§ **Entries supplied**
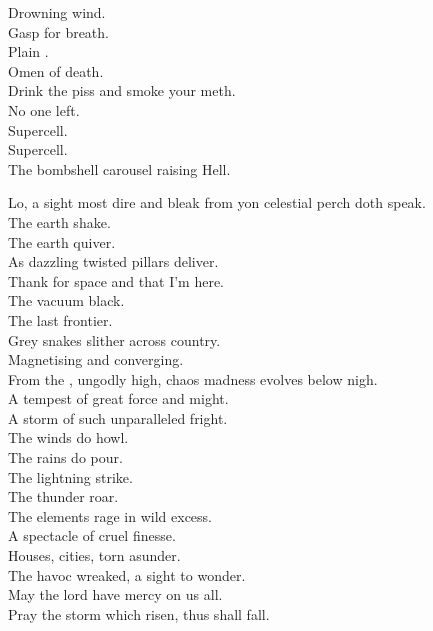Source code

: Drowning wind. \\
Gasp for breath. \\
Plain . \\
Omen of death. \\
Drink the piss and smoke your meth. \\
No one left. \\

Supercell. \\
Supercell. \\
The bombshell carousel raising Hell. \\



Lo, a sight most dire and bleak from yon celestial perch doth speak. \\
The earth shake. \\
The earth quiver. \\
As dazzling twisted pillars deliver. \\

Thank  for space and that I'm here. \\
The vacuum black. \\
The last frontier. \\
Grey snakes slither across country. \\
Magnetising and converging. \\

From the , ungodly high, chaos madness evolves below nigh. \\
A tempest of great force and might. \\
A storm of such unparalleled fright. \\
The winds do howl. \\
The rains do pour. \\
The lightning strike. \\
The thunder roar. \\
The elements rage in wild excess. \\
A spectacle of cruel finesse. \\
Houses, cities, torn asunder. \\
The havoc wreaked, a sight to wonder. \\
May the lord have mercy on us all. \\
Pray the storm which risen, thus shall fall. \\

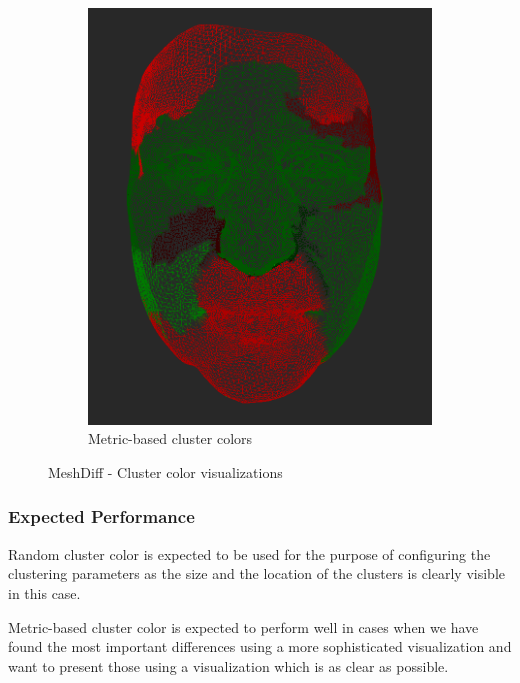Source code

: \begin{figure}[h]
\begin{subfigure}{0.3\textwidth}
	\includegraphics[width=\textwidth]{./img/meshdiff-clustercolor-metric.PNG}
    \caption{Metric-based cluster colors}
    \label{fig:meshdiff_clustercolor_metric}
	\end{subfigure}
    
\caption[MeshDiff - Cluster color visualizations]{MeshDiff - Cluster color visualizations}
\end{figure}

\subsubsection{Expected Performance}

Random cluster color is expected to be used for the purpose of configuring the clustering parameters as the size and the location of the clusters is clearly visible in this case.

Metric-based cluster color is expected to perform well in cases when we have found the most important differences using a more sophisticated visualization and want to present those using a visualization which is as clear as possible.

§ **Problem**
In the copy, include each line from the start of the material through the line with "Random cluster color", word for word, but none of the pictures.

§ **Response area**
Source code

: Drowning wind. \\
Gasp for breath. \\
Plain . \\
Omen of death. \\
Drink the piss and smoke your meth. \\
No one left. \\

Supercell. \\
Supercell. \\
The bombshell carousel raising Hell. \\



Lo, a sight most dire and bleak from yon celestial perch doth speak. \\
The earth shake. \\
The earth quiver. \\
As dazzling twisted pillars deliver. \\

Thank  for space and that I'm here. \\
The vacuum black. \\
The last frontier. \\
Grey snakes slither across country. \\
Magnetising and converging. \\

From the , ungodly high, chaos madness evolves below nigh. \\
A tempest of great force and might. \\
A storm of such unparalleled fright. \\
The winds do howl. \\
The rains do pour. \\
The lightning strike. \\
The thunder roar. \\
The elements rage in wild excess. \\
A spectacle of cruel finesse. \\
Houses, cities, torn asunder. \\
The havoc wreaked, a sight to wonder. \\
May the lord have mercy on us all. \\
Pray the storm which risen, thus shall fall. \\

Source code

: \begin{figure}[h]
\begin{subfigure}{0.3\textwidth}
	\includegraphics[width=\textwidth]{./img/meshdiff-clustercolor-metric.PNG}
    \caption{Metric-based cluster colors}
    \label{fig:meshdiff_clustercolor_metric}
	\end{subfigure}
    
\caption[MeshDiff - Cluster color visualizations]{MeshDiff - Cluster color visualizations}
\end{figure}

\subsubsection{Expected Performance}

Random cluster color is expected to be used for the purpose of configuring the clustering parameters as the size and the location of the clusters is clearly visible in this case.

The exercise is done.